At the end of July 2012 CBC will be shutting down all its free to air Television transmitters across the country.
Along with the CBC shut down APTN transmitters will be shutting down.
This has a two fold effect on the people of small rural communities.
One is that everybody who does not subscribe to Satellite or cable TV service will be unable to receive any TV broadcast all.
Second is that cable subscribers will not be able to receive CBC or APTN broadcasts if the cable companies do not install receivers to pick up the CBC and APTN signals. At the moment cable companies on the coast pick up the free to air signal and re broadcast on cable.
I am not sure of the ratio of people who do not subscribe to Satellite or cable service, but I would think it a lot higher than the CBC president’s figure of 1.7% Canada wide.
My guess would be closer to 30% and if the cable companies do not install the receivers required this number would increase.
CBC has at the moment around 620 transmitters across the country. After the shut down only 14 to 16 transmitters will remain, all in large populated areas.
In this province 90 transmitters will shut down. About 18 of those are in Labrador.
This is a travesty for the less privileged of society and something needs to be done about it.

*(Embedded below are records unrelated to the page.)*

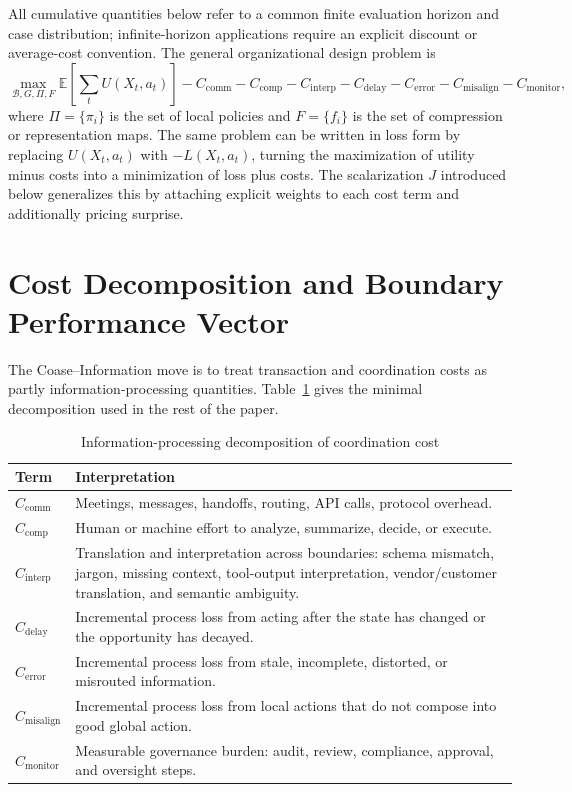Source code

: \documentclass[11pt]{article}
\newcommand{\E}{\mathbb{E}}
\newcommand{\calB}{\mathcal{B}}
\begin{document}
All cumulative quantities below refer to a common finite evaluation
horizon and case distribution; infinite-horizon applications require an
explicit discount or average-cost convention. The general organizational
design problem is
\[
\max_{\calB,G,\Pi,F}
\E\left[\sum_t U(X_t,a_t)\right]
-C_{\mathrm{comm}}
-C_{\mathrm{comp}}
-C_{\mathrm{interp}}
-C_{\mathrm{delay}}
-C_{\mathrm{error}}
-C_{\mathrm{misalign}}
-C_{\mathrm{monitor}},
\]
where \(\Pi=\{\pi_i\}\) is the set of local policies and \(F=\{f_i\}\) is the
set of compression or representation maps.
The same problem can be written in loss form by replacing \(U(X_t,a_t)\)
with \(-L(X_t,a_t)\), turning the maximization of utility minus costs into a
minimization of loss plus costs. The scalarization \(J\) introduced below
generalizes this by attaching explicit weights to each cost term and
additionally pricing surprise.

\section{Cost Decomposition and Boundary Performance Vector}

The Coase--Information move is to treat transaction and coordination costs as
partly information-processing quantities. Table~\ref{tab:costs} gives the
minimal decomposition used in the rest of the paper.

\begin{table}[H]
\centering
\caption{Information-processing decomposition of coordination cost}
\label{tab:costs}
\begin{tabularx}{\textwidth}{@{}l>{\raggedright\arraybackslash}X@{}}
\toprule
Term & Interpretation \\
\midrule
\(C_{\mathrm{comm}}\) & Meetings, messages, handoffs, routing, API calls, protocol overhead. \\
\(C_{\mathrm{comp}}\) & Human or machine effort to analyze, summarize, decide, or execute. \\
\(C_{\mathrm{interp}}\) & Translation and interpretation across boundaries: schema mismatch, jargon, missing context, tool-output interpretation, vendor/customer translation, and semantic ambiguity. \\
\(C_{\mathrm{delay}}\) & Incremental process loss from acting after the state has changed or the opportunity has decayed. \\
\(C_{\mathrm{error}}\) & Incremental process loss from stale, incomplete, distorted, or misrouted information. \\
\(C_{\mathrm{misalign}}\) & Incremental process loss from local actions that do not compose into good global action. \\
\(C_{\mathrm{monitor}}\) & Measurable governance burden: audit, review, compliance, approval, and oversight steps. \\
\bottomrule
\end{tabularx}
\end{table}
\end{document}
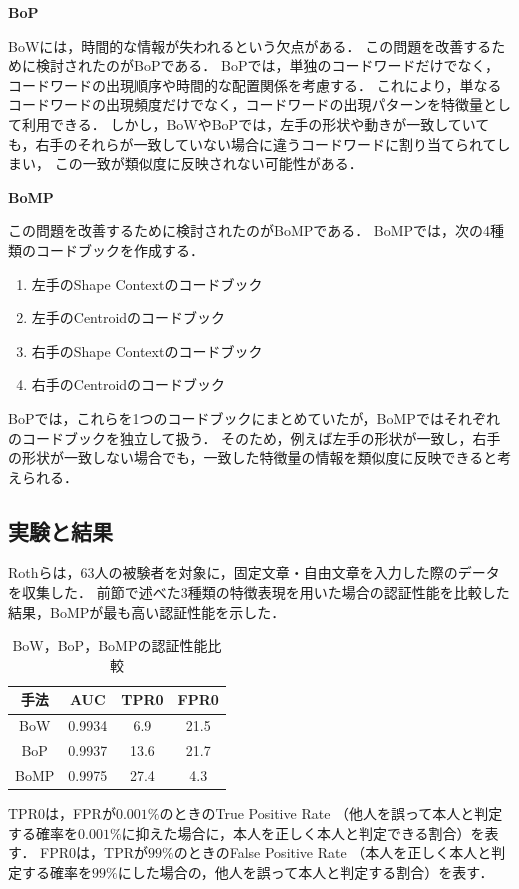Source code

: \documentclass[twoside,twocolumn]{ujarticle}
\begin{document}
\vspace{0.2cm}
\noindent \textbf{BoP}

BoWには，時間的な情報が失われるという欠点がある．
この問題を改善するために検討されたのがBoPである．
BoPでは，単独のコードワードだけでなく，コードワードの出現順序や時間的な配置関係を考慮する．
これにより，単なるコードワードの出現頻度だけでなく，コードワードの出現パターンを特徴量として利用できる．
しかし，BoWやBoPでは，左手の形状や動きが一致していても，右手のそれらが一致していない場合に違うコードワードに割り当てられてしまい，
この一致が類似度に反映されない可能性がある．

\vspace{0.2cm}
\noindent \textbf{BoMP}

この問題を改善するために検討されたのがBoMPである．
BoMPでは，次の4種類のコードブックを作成する．
\begin{enumerate}
  \setlength{\parskip}{0cm}
  \setlength{\itemsep}{0cm}
  \item 左手のShape Contextのコードブック
  \item 左手のCentroidのコードブック
  \item 右手のShape Contextのコードブック
  \item 右手のCentroidのコードブック
\end{enumerate}
BoPでは，これらを1つのコードブックにまとめていたが，BoMPではそれぞれのコードブックを独立して扱う．
そのため，例えば左手の形状が一致し，右手の形状が一致しない場合でも，一致した特徴量の情報を類似度に反映できると考えられる．

\subsection{実験と結果}

Rothらは，63人の被験者を対象に，固定文章・自由文章を入力した際のデータを収集した．
前節で述べた3種類の特徴表現を用いた場合の認証性能を比較した結果，BoMPが最も高い認証性能を示した．
\begin{table}[htbp]
  \centering
  \caption{BoW，BoP，BoMPの認証性能比較}
  \label{tab:BoW_BoP_BoMP}
  \begin{tabular}{c|ccc}
    \hline \hline
    手法 & AUC & TPR0 & FPR0 \\
    \hline
    BoW  & 0.9934 & 6.9 & 21.5 \\
    BoP  & 0.9937 & 13.6 & 21.7 \\
    BoMP & 0.9975 & 27.4 & 4.3 \\
    \hline \hline
  \end{tabular}
\end{table}
TPR0は，FPRが$0.001\%$のときのTrue Positive Rate
（他人を誤って本人と判定する確率を$0.001\%$に抑えた場合に，本人を正しく本人と判定できる割合）を表す．
FPR0は，TPRが$99\%$のときのFalse Positive Rate
（本人を正しく本人と判定する確率を$99\%$にした場合の，他人を誤って本人と判定する割合）を表す．
\end{document}
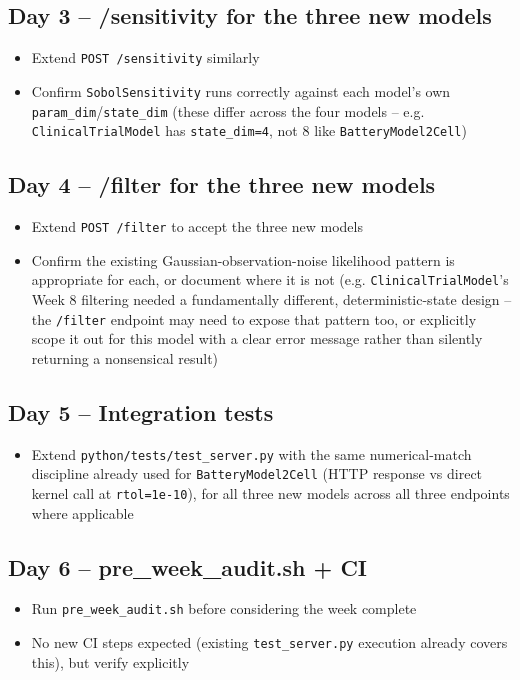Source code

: \documentclass[11pt]{article}
\begin{document}
\subsection*{Day 3 -- /sensitivity for the three new models}
\begin{itemize}[leftmargin=*]
  \item Extend \texttt{POST /sensitivity} similarly
  \item Confirm \texttt{SobolSensitivity} runs correctly against each
    model's own \texttt{param\_dim}/\texttt{state\_dim} (these differ
    across the four models -- e.g. \texttt{ClinicalTrialModel} has
    \texttt{state\_dim=4}, not 8 like \texttt{BatteryModel2Cell})
\end{itemize}

\subsection*{Day 4 -- /filter for the three new models}
\begin{itemize}[leftmargin=*]
  \item Extend \texttt{POST /filter} to accept the three new models
  \item Confirm the existing Gaussian-observation-noise likelihood
    pattern is appropriate for each, or document where it is not
    (e.g. \texttt{ClinicalTrialModel}'s Week 8 filtering needed a
    fundamentally different, deterministic-state design -- the
    \texttt{/filter} endpoint may need to expose that pattern too, or
    explicitly scope it out for this model with a clear error message
    rather than silently returning a nonsensical result)
\end{itemize}

\subsection*{Day 5 -- Integration tests}
\begin{itemize}[leftmargin=*]
  \item Extend \texttt{python/tests/test\_server.py} with the same
    numerical-match discipline already used for
    \texttt{BatteryModel2Cell} (HTTP response vs direct kernel call at
    \texttt{rtol=1e-10}), for all three new models across all three
    endpoints where applicable
\end{itemize}

\subsection*{Day 6 -- pre\_week\_audit.sh + CI}
\begin{itemize}[leftmargin=*]
  \item Run \texttt{pre\_week\_audit.sh} before considering the week
    complete
  \item No new CI steps expected (existing \texttt{test\_server.py}
    execution already covers this), but verify explicitly
\end{itemize}
\end{document}
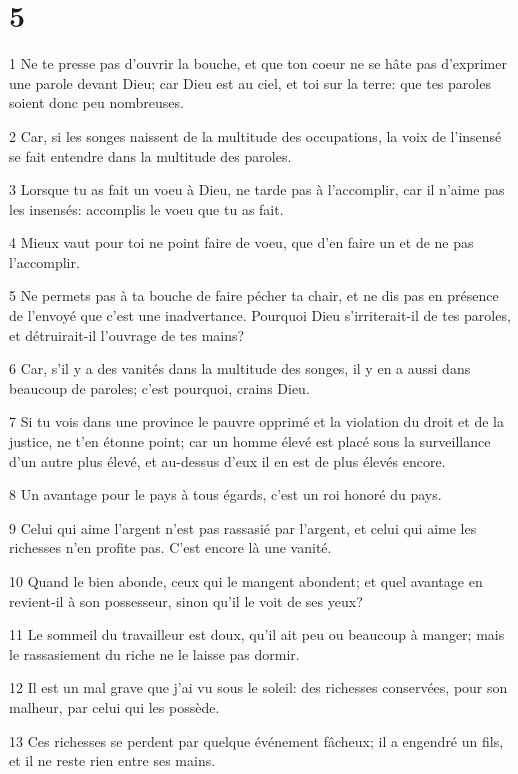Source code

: \chapter{5}

\par 1 Ne te presse pas d'ouvrir la bouche, et que ton coeur ne se hâte pas d'exprimer une parole devant Dieu; car Dieu est au ciel, et toi sur la terre: que tes paroles soient donc peu nombreuses.
\par 2 Car, si les songes naissent de la multitude des occupations, la voix de l'insensé se fait entendre dans la multitude des paroles.
\par 3 Lorsque tu as fait un voeu à Dieu, ne tarde pas à l'accomplir, car il n'aime pas les insensés: accomplis le voeu que tu as fait.
\par 4 Mieux vaut pour toi ne point faire de voeu, que d'en faire un et de ne pas l'accomplir.
\par 5 Ne permets pas à ta bouche de faire pécher ta chair, et ne dis pas en présence de l'envoyé que c'est une inadvertance. Pourquoi Dieu s'irriterait-il de tes paroles, et détruirait-il l'ouvrage de tes mains?
\par 6 Car, s'il y a des vanités dans la multitude des songes, il y en a aussi dans beaucoup de paroles; c'est pourquoi, crains Dieu.
\par 7 Si tu vois dans une province le pauvre opprimé et la violation du droit et de la justice, ne t'en étonne point; car un homme élevé est placé sous la surveillance d'un autre plus élevé, et au-dessus d'eux il en est de plus élevés encore.
\par 8 Un avantage pour le pays à tous égards, c'est un roi honoré du pays.
\par 9 Celui qui aime l'argent n'est pas rassasié par l'argent, et celui qui aime les richesses n'en profite pas. C'est encore là une vanité.
\par 10 Quand le bien abonde, ceux qui le mangent abondent; et quel avantage en revient-il à son possesseur, sinon qu'il le voit de ses yeux?
\par 11 Le sommeil du travailleur est doux, qu'il ait peu ou beaucoup à manger; mais le rassasiement du riche ne le laisse pas dormir.
\par 12 Il est un mal grave que j'ai vu sous le soleil: des richesses conservées, pour son malheur, par celui qui les possède.
\par 13 Ces richesses se perdent par quelque événement fâcheux; il a engendré un fils, et il ne reste rien entre ses mains.
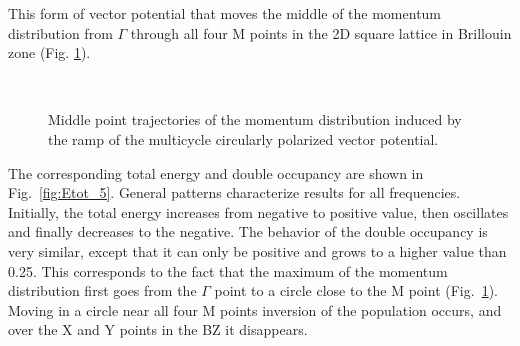 This form of vector potential that moves the middle of the momentum distribution from $\Gamma$ through all four M points in the 2D square lattice in Brillouin zone (Fig. \ref{fig:Pulse_p_5}).
\begin{figure}[h!]
 \\
\caption{Middle point trajectories of the momentum distribution induced by the ramp of the multicycle circularly polarized vector potential.}
\label{fig:Pulse_p_5}
\end{figure}

The corresponding total energy and double occupancy are shown in Fig.~\ref{fig:Etot_5}. General patterns characterize results for all frequencies. Initially, the total energy increases from negative to positive value, then oscillates and finally decreases to the negative. The behavior of the double occupancy is very similar, except that it can only be positive and grows to a higher value than 0.25.
This corresponds to the fact that the maximum of the momentum distribution first goes from the $\Gamma$ point to a circle close to the M point (Fig.~\ref{fig:Pulse_p_5}). Moving in a circle near all four M points inversion of the population occurs, and over the X and Y points in the BZ it disappears. 

\clearpage

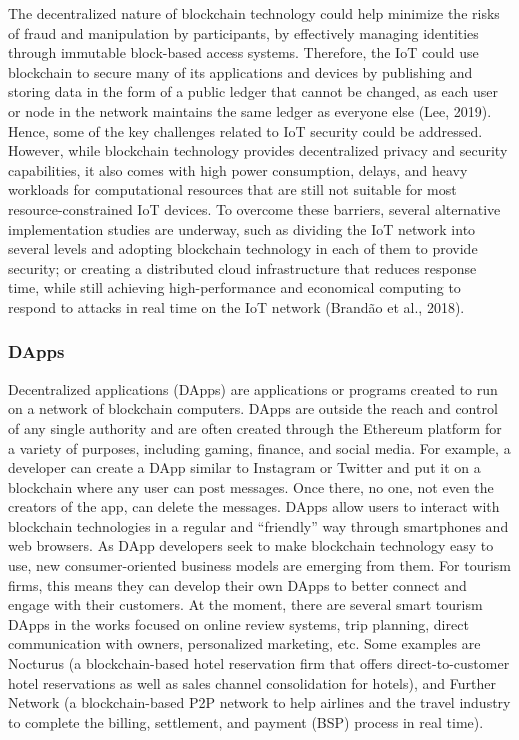 \documentclass[
  letterpaper,
  DIV=11,
  numbers=noendperiod]{scrreprt}
\begin{document}
The decentralized nature of blockchain technology could help minimize
the risks of fraud and manipulation by participants, by effectively
managing identities through immutable block-based access systems.
Therefore, the IoT could use blockchain to secure many of its
applications and devices by publishing and storing data in the form of a
public ledger that cannot be changed, as each user or node in the
network maintains the same ledger as everyone else (Lee, 2019). Hence,
some of the key challenges related to IoT security could be addressed.
However, while blockchain technology provides decentralized privacy and
security capabilities, it also comes with high power consumption,
delays, and heavy workloads for computational resources that are still
not suitable for most resource-constrained IoT devices. To overcome
these barriers, several alternative implementation studies are underway,
such as dividing the IoT network into several levels and adopting
blockchain technology in each of them to provide security; or creating a
distributed cloud infrastructure that reduces response time, while still
achieving high-performance and economical computing to respond to
attacks in real time on the IoT network (Brandão et al., 2018).

\hypertarget{dapps}{%
\subsubsection{DApps}\label{dapps}}

Decentralized applications (DApps) are applications or programs created
to run on a network of blockchain computers. DApps are outside the reach
and control of any single authority and are often created through the
Ethereum platform for a variety of purposes, including gaming, finance,
and social media. For example, a developer can create a DApp similar to
Instagram or Twitter and put it on a blockchain where any user can post
messages. Once there, no one, not even the creators of the app, can
delete the messages. DApps allow users to interact with blockchain
technologies in a regular and ``friendly'' way through smartphones and
web browsers. As DApp developers seek to make blockchain technology easy
to use, new consumer-oriented business models are emerging from them.
For tourism firms, this means they can develop their own DApps to better
connect and engage with their customers. At the moment, there are
several smart tourism DApps in the works focused on online review
systems, trip planning, direct communication with owners, personalized
marketing, etc. Some examples are Nocturus (a blockchain-based hotel
reservation firm that offers direct-to-customer hotel reservations as
well as sales channel consolidation for hotels), and Further Network (a
blockchain-based P2P network to help airlines and the travel industry to
complete the billing, settlement, and payment (BSP) process in real
time).
\end{document}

What can be done I don’t know, but I think groups and individuals representing small communities need to have a serious look at this and contact CBC and the local cable companies in your area as well as the CRTC and the federal Government.
Things pertaining to the Goose Bay base are going from the ridicules to the absurd with announcements and hints and promises.
First the feds announce a third griffin chopper to act as asecondary SAR in the area. In actual fact all they are doing to bringing the 444 squadron back up to full compliment by returning the chopper taken away for work in Afghanistan.
Then a couple days later the chief of the defense staffgives hints that perhaps some of the unused housing at 5 Wing can be used forcivilian housing.
What a novel idea, I have been writing about that very same thing for several years now.
The chief went on to say nothing is concrete; talks need to be held with community leader’s yadda yadda.
By community leaders I hope he does not mean the HV-GB mayor and town council exclusively.
It is well known the mayor and many of the councilors are not exactly the sharpest knives in the cutlery draw. There also seems to be a cozy relationship between developers in the area and some councilors.
There is some sharp community activist around town so I hope they are watching what is going on.
Lil oh Rigolet jumped into the headlines again yesterday, all due to a seven dollar nine cents loaf of bread.
The more things change the more they stay the same on the coast of Labrador. Have a listen to the audio on this link, very enlightening.
It just highlights what I and others have been saying about the absurdity of the Nutrition North Canada program.
By the by, I took the opportunity to check out the bread section down at Northern yesterday. Prices vary between $4:09 to just under 5 bucks. But what stood out yesterday was the limited availability and the fact the USE BEFORE dates ranged from 6 April to 25 March, with some having no use before date stamp.
It may be that the bread was frozen before shelving, but nothing can hide the 18 day old stale bread smell the permeates through the plastic wrap.